Currently, there is no way to tie CSS to an individual component, such as React CSS Modules

Here's some samples on how this works in React

See previous issue #671

Proposed Actions

This should be possible by

  1. Parse a CSS file into selectors and style pairs such as {'#my-selector': { ... } }. We can do this via...
  2. Parsing the component's VDOM into an LXML node tree using our vdom_to_etree util function
  3. Determining where to apply styles via cssslect
  4. Convert the etree back into VDOM using etree_to_vdom.

Note: With the interfaces below, we might want to implement a cache_handler = ... parameter to allow for customization on how we store stylesheet in cache.

Inline Style Interface

The user interface may look something like this

@component
@css_module("/path/to/stylesheet.css") # Allow for string paths or a file handle
def my_component( ... ):
   return html.div({"className": "styles.my_selector"}, ... )

However, this kind of interface does not retain the same kind of dot notation that React CSS Modules support. If going with this implementation, we would be forced to apply all styling using in-line styles.

In-line styles are not necessarily an issue, but would severely increase size DOM in situations where one selector can apply to 100+ elements.

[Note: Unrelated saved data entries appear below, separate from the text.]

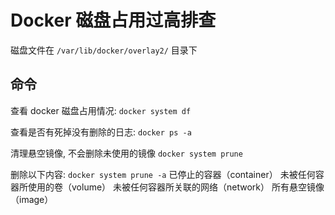 # Docker 磁盘占用过高排查

磁盘文件在 `/var/lib/docker/overlay2/` 目录下

## 命令

查看 docker 磁盘占用情况: `docker system df`

查看是否有死掉没有删除的日志: `docker ps -a`

清理悬空镜像, 不会删除未使用的镜像 `docker system prune`

删除以下内容: `docker system prune -a`
已停止的容器（container）
未被任何容器所使用的卷（volume）
未被任何容器所关联的网络（network）
所有悬空镜像（image）

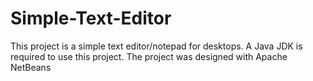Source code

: # Simple-Text-Editor
This project is a simple text editor/notepad for desktops.
A Java JDK is required to use this project.
The project was designed with Apache NetBeans

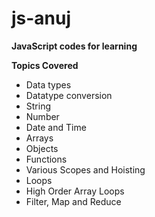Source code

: # js-anuj
**JavaScript codes for learning**

**Topics Covered**
- Data types
- Datatype conversion
- String
- Number
- Date and Time
- Arrays
- Objects
- Functions
- Various Scopes and Hoisting
- Loops
- High Order Array Loops
- Filter, Map and Reduce

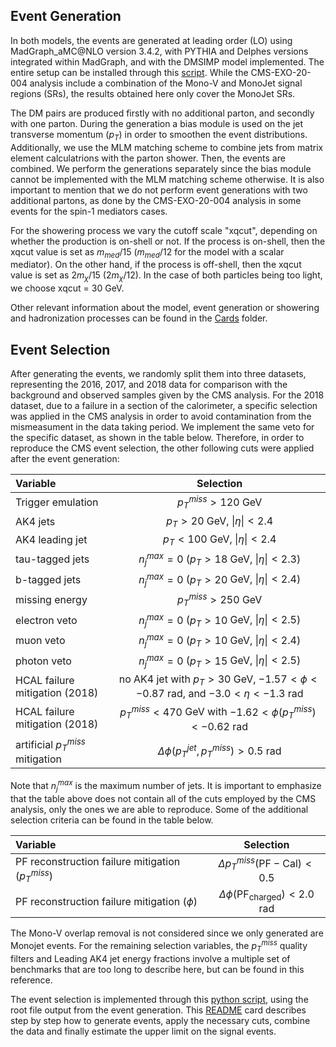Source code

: ## Event Generation ##

In both models, the events are generated at leading order (LO) using MadGraph_aMC@NLO version 3.4.2, with PYTHIA and Delphes versions integrated within MadGraph, and with the DMSIMP model implemented. The entire setup can be installed through this [script](../../installer.sh). While the CMS-EXO-20-004 analysis include a combination of the Mono-V and MonoJet signal regions (SRs), the results obtained here only cover the MonoJet SRs.

The DM pairs are produced firstly with no additional parton, and secondly with one parton. During the generation a bias module is used on the jet transverse momentum ($p_{T}$) in order to smoothen the event distributions. Additionally, we use the MLM matching scheme to combine jets from matrix element calculatrions with the parton shower. Then, the events are combined. We perform the generations separately since the bias module cannot be implemented with the MLM matching scheme otherwise. It is also important to mention that we do not perform event generations with two additional partons, as done by the CMS-EXO-20-004 analysis in some events for the spin-1 mediators cases.

For the showering process we vary the cutoff scale "xqcut", depending on whether the production is on-shell or not. If the process is on-shell, then the xqcut value is set as $m_{med}/15$ ($m_{med}/12$ for the model with a scalar mediator). On the other hand, if the process is off-shell, then the xqcut value is set as $2m_{\chi}/15$ ($2m_{\chi}/12$). In the case of both particles being too light, we choose xqcut = $30$ GeV.

Other relevant information about the model, event generation or showering and hadronization processes can be found in the [Cards](../../Cards/) folder.

## Event Selection ##

After generating the events, we randomly split them into three datasets, representing the 2016, 2017, and 2018 data for comparison with the background and observed samples given by the CMS analysis. For the 2018 dataset, due to a failure in a section of the calorimeter, a specific selection was applied in the CMS analysis in order to avoid contamination from the mismeasument in the data taking period. We implement the same veto for the specific dataset, as shown in the table below. Therefore, in order to reproduce the CMS event selection, the other following cuts were applied after the event generation:

| Variable 	  | 		Selection		|
| :------------- | :---------------------------------: |
| Trigger emulation | $p_{T}^{miss} > 120$ GeV         |
|AK4 jets	| $p_{T} > 20$ GeV,  $\|\eta\| < 2.4$  |
|AK4 leading jet| $p_{T} < 100$ GeV, $\|\eta\| < 2.4$ |
|tau-tagged jets| $n_{j}^{max} = 0$ ($p_{T} > 18$ GeV, $\|\eta\| < 2.3$)  |
|b-tagged jets	| $n_{j}^{max} = 0$ ($p_{T} > 20$ GeV, $\|\eta\| < 2.4$)  |
|missing energy | $p_{T}^{miss} > 250$ GeV	    |
| electron veto | $n_{j}^{max} = 0$ ($p_{T} > 10$ GeV, $\|\eta\| < 2.5$)  |
| muon veto     | $n_{j}^{max} = 0$ ($p_{T} > 10$ GeV, $\|\eta\| < 2.4$)  |
| photon veto   | $n_{j}^{max} = 0$ ($p_{T} > 15$ GeV, $\|\eta\| < 2.5$)  |
|HCAL failure mitigation (2018) | no AK4 jet with $p_{T} > 30$ GeV, $-1.57 < \phi < -0.87$ rad, and $-3.0 < \eta < -1.3$ rad |
|HCAL failure mitigation (2018) | $p_{T}^{miss} < 470$ GeV with $-1.62 < \phi(p_{T}^{miss}) < -0.62$ rad|
| artificial $p_{T}^{miss}$ mitigation | $\Delta \phi (p_{T}^{jet}, p_{T}^{miss}) > 0.5$ rad |

Note that $n_{j}^{max}$ is the maximum number of jets. 
It is important to emphasize that the table above does not contain all of the cuts employed by the CMS analysis, only the ones we are able to reproduce. Some of the additional selection criteria can be found in the table below.

|               Variable         |              Selection              |
| :----------------------------- | :---------------------------------: |
| PF reconstruction failure mitigation ($p_{T}^{miss}$) | $\Delta p_{T}^{miss} (\mathrm{PF}-\mathrm{Cal}) < 0.5$ |
| PF reconstruction failure mitigation ($\phi$) | $\Delta \phi(\mathrm{PF}_{\mathrm{charged}}) < 2.0$ rad |

The Mono-V overlap removal is not considered since we only generated are Monojet events. For the remaining selection variables, the $p_{T}^{miss}$ quality filters and Leading AK4 jet  energy fractions involve a multiple set of benchmarks that are too long to describe here, but can be found in this reference. 

The event selection is implemented through this [python script](../../cms_exo_20_004-Recast.py), using the root file output from the event generation. This [README](../../README.md) card describes step by step how to generate events, apply the necessary cuts, combine the data and finally estimate the upper limit on the signal events.


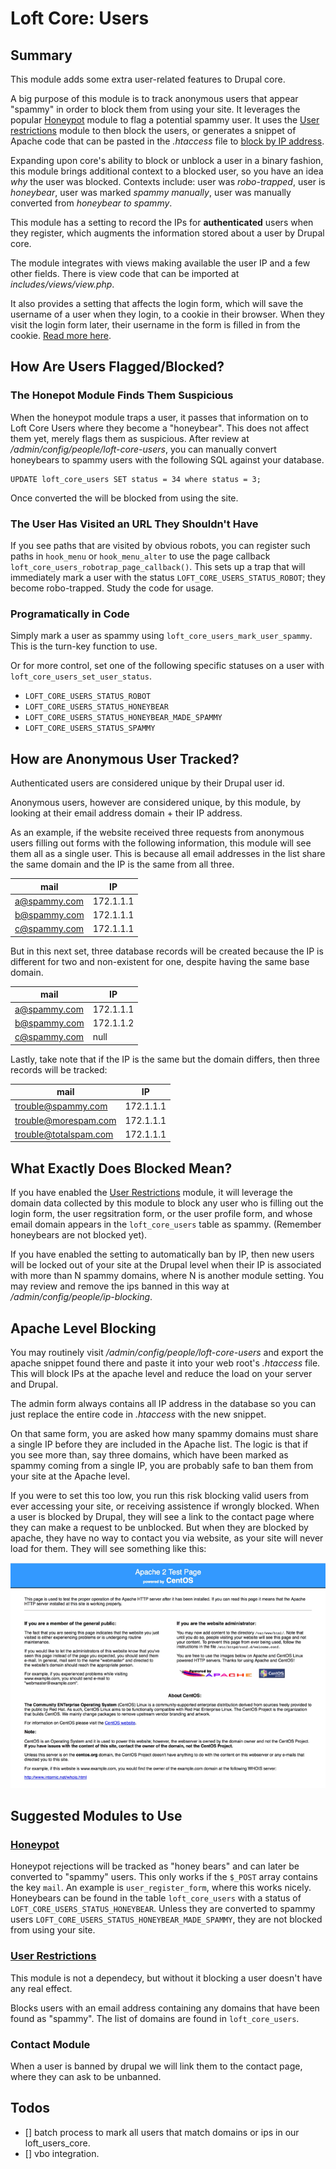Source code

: # Loft Core: Users

## Summary

This module adds some extra user-related features to Drupal core.

A big purpose of this module is to track anonymous users that appear "spammy" in order to block them from using your site.  It leverages the popular [Honeypot](https://www.drupal.org/project/honeypot) module to flag a potential spammy user.  It uses the [User restrictions](https://www.drupal.org/project/user_restrictions) module to then block the users, or generates a snippet of Apache code that can be pasted in the _.htaccess_ file to [block by IP address](http://www.htaccess-guide.com/deny-visitors-by-ip-address/).

Expanding upon core's ability to block or unblock a user in a binary fashion, this module brings additional context to a blocked user, so you have an idea _why_ the user was blocked.  Contexts include: user was _robo-trapped_, user is _honeybear_, user was marked _spammy manually_, user was manually converted from _honeybear to spammy_.

This module has a setting to record the IPs for **authenticated** users when they register, which augments the information stored about a user by Drupal core.

The module integrates with views making available the user IP and a few other fields.  There is view code that can be imported at _includes/views/view.php_.

It also provides a setting that affects the login form, which will save the username of a user when they login, to a cookie in their browser.  When they visit the login form later, their username in the form is filled in from the cookie. [Read more here](remember_users.md).

## How Are Users Flagged/Blocked?

### The Honepot Module Finds Them Suspicious

When the honeypot module traps a user, it passes that information on to Loft Core Users where they become a "honeybear".  This does not affect them yet, merely flags them as suspicious.  After review at _/admin/config/people/loft-core-users_, you can manually convert honeybears to spammy users with the following SQL against your database.

    UPDATE loft_core_users SET status = 34 where status = 3;
    
    
    
Once converted the will be blocked from using the site.
    
### The User Has Visited an URL They Shouldn't Have

If you see paths that are visited by obvious robots, you can register such paths in `hook_menu` or `hook_menu_alter` to use the page callback `loft_core_users_robotrap_page_callback()`.  This sets up a trap that will immediately mark a user with the status `LOFT_CORE_USERS_STATUS_ROBOT`; they become robo-trapped.  Study the code for usage.

### Programatically in Code

Simply mark a user as spammy using `loft_core_users_mark_user_spammy`.  This is the turn-key function to use.

Or for more control, set one of the following specific statuses on a user with `loft_core_users_set_user_status`.

* `LOFT_CORE_USERS_STATUS_ROBOT`
* `LOFT_CORE_USERS_STATUS_HONEYBEAR`
* `LOFT_CORE_USERS_STATUS_HONEYBEAR_MADE_SPAMMY`
* `LOFT_CORE_USERS_STATUS_SPAMMY`

## How are Anonymous User Tracked?

Authenticated users are considered unique by their Drupal user id.  

Anonymous users, however are considered unique, by this module, by looking at their email address domain + their IP address.

As an example, if the website received three requests from anonymous users filling out forms with the following information, this module will see them all as a single user.  This is because all email addresses in the list share the same domain and the IP is the same from all three.

| mail | IP |
|----------|----------|
| a@spammy.com | 172.1.1.1 |
| b@spammy.com | 172.1.1.1 |
| c@spammy.com | 172.1.1.1 |

But in this next set, three database records will be created because the IP is different for two and non-existent for one, despite having the same base domain.

| mail | IP |
|----------|----------|
| a@spammy.com | 172.1.1.1 |
| b@spammy.com | 172.1.1.2 |
| c@spammy.com | null |

Lastly, take note that if the IP is the same but the domain differs, then three records will be tracked:

| mail | IP |
|----------|----------|
| trouble@spammy.com | 172.1.1.1 |
| trouble@morespam.com | 172.1.1.1 |
| trouble@totalspam.com | 172.1.1.1 |

## What Exactly Does Blocked Mean?

If you have enabled the [User Restrictions](https://www.drupal.org/project/user_restrictions) module, it will leverage the domain data collected by this module to block any user who is filling out the login form, the user regsitration form, or the user profile form, and whose email domain appears in the `loft_core_users` table as spammy. (Remember honeybears are not blocked yet).

If you have enabled the setting to automatically ban by IP, then new users will be locked out of your site at the Drupal level when their IP is associated with more than N spammy domains, where N is another module setting.  You may review and remove the ips banned in this way at _/admin/config/people/ip-blocking_.

## Apache Level Blocking

You may routinely visit _/admin/config/people/loft-core-users_ and export the apache snippet found there and paste it into your web root's _.htaccess_ file.  This will block IPs at the apache level and reduce the load on your server and Drupal.

The admin form always contains all IP address in the database so you can just replace the entire code in _.htaccess_ with the new snippet.

On that same form, you are asked how many spammy domains must share a single IP before they are included in the Apache list.  The logic is that if you see more than, say three domains, which have been marked as spammy coming from a single IP, you are probably safe to ban them from your site at the Apache level.

If you were to set this too low, you run this risk blocking valid users from ever accessing your site, or receiving assistence if wrongly blocked.  When a user is blocked by Drupal, they will see a link to the contact page where they can make a request to be unblocked.  But when they are blocked by apache, they have no way to contact you via website, as your site will never load for them.  They will see something like this:

![Apache blocking](images/users-apache.png)

## Suggested Modules to Use

### [Honeypot](https://www.drupal.org/project/honeypot)

Honeypot rejections will be tracked as "honey bears" and can later be converted to "spammy" users.  This only works if the `$_POST` array contains the key `mail`.  An example is `user_register_form`, where this works nicely.  Honeybears can be found in the table `loft_core_users` with a status of `LOFT_CORE_USERS_STATUS_HONEYBEAR`.  Unless they are converted to spammy users `LOFT_CORE_USERS_STATUS_HONEYBEAR_MADE_SPAMMY`, they are not blocked from using your site.

### [User Restrictions](https://www.drupal.org/project/user_restrictions)

This module is not a dependecy, but without it blocking a user doesn't have any real effect.

Blocks users with an email address containing any domains that have been found as "spammy".  The list of domains are found in `loft_core_users`.

### Contact Module

When a user is banned by drupal we will link them to the contact page, where they can ask to be unbanned.

## Todos

- [] batch process to mark all users that match domains or ips in our loft_users_core.
- [] vbo integration.
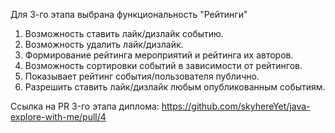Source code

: Для 3-го этапа выбрана функциональность "Рейтинги"

1) Возможность ставить лайк/дизлайк событию. 
2) Возможность удалить лайк/дизлайк.
3) Формирование рейтинга мероприятий и рейтинга их авторов.
4) Возможность сортировки событий в зависимости от рейтингов.
5) Показывает рейтинг события/пользователя публично.
6) Разрешить ставить лайк/дизлайк любым опубликованным событиям.

Ссылка на PR 3-го этапа диплома:
https://github.com/skyhereYet/java-explore-with-me/pull/4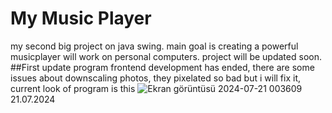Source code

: # My Music Player
my second big project on java swing. main goal is creating a powerful musicplayer will work on personal computers. project will be updated soon.
##First update
program frontend development has ended, there are some issues about downscaling photos, they pixelated so bad but i will fix it, current look of program is this
![Ekran görüntüsü 2024-07-21 003609](https://github.com/user-attachments/assets/45994db2-c145-441f-af68-cb092050b348)
21.07.2024
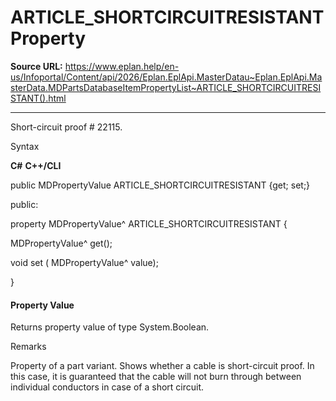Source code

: # ARTICLE_SHORTCIRCUITRESISTANT Property

**Source URL:** https://www.eplan.help/en-us/Infoportal/Content/api/2026/Eplan.EplApi.MasterDatau~Eplan.EplApi.MasterData.MDPartsDatabaseItemPropertyList~ARTICLE_SHORTCIRCUITRESISTANT().html

---

Short-circuit proof # 22115.

Syntax

**C#**
**C++/CLI**


public MDPropertyValue ARTICLE_SHORTCIRCUITRESISTANT {get; set;}

public:

property MDPropertyValue^ ARTICLE_SHORTCIRCUITRESISTANT {

   MDPropertyValue^ get();

   void set (    MDPropertyValue^ value);

}


#### Property Value

Returns property value of type System.Boolean.

Remarks

Property of a part variant. Shows whether a cable is short-circuit proof. In this case, it is guaranteed that the cable will not burn through between individual conductors in case of a short circuit.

CSS Modules Imitation Interface

To more accurately imitate React, we might want to consider this interface instead.

styles = css_module("/path/to/stylesheet.css")  # Allow for string paths or a file handle

@component
@styles  # Makes the CSS module aware of how to uniquely scope class names (see `hash` below)
def my_component( ... ):
   return html.div({"className": styles.my_selector }, ... )

The appended stylesheet will have its selectors converted to be unique {filename}_{classname}_{hash}, and all values referenced by the dot notation (eg styles.my_selector) will use these unique selectors. The hash value should be based on the component's dotted path.

In this example, the uniquely generated selector may look something like styles_my_selector_309571057.

What to do with the stylesheet?

Generally, React CSS modules are precompiled (webpack-esque) and stored in some output directory, then it is left up the the webserver to serve them.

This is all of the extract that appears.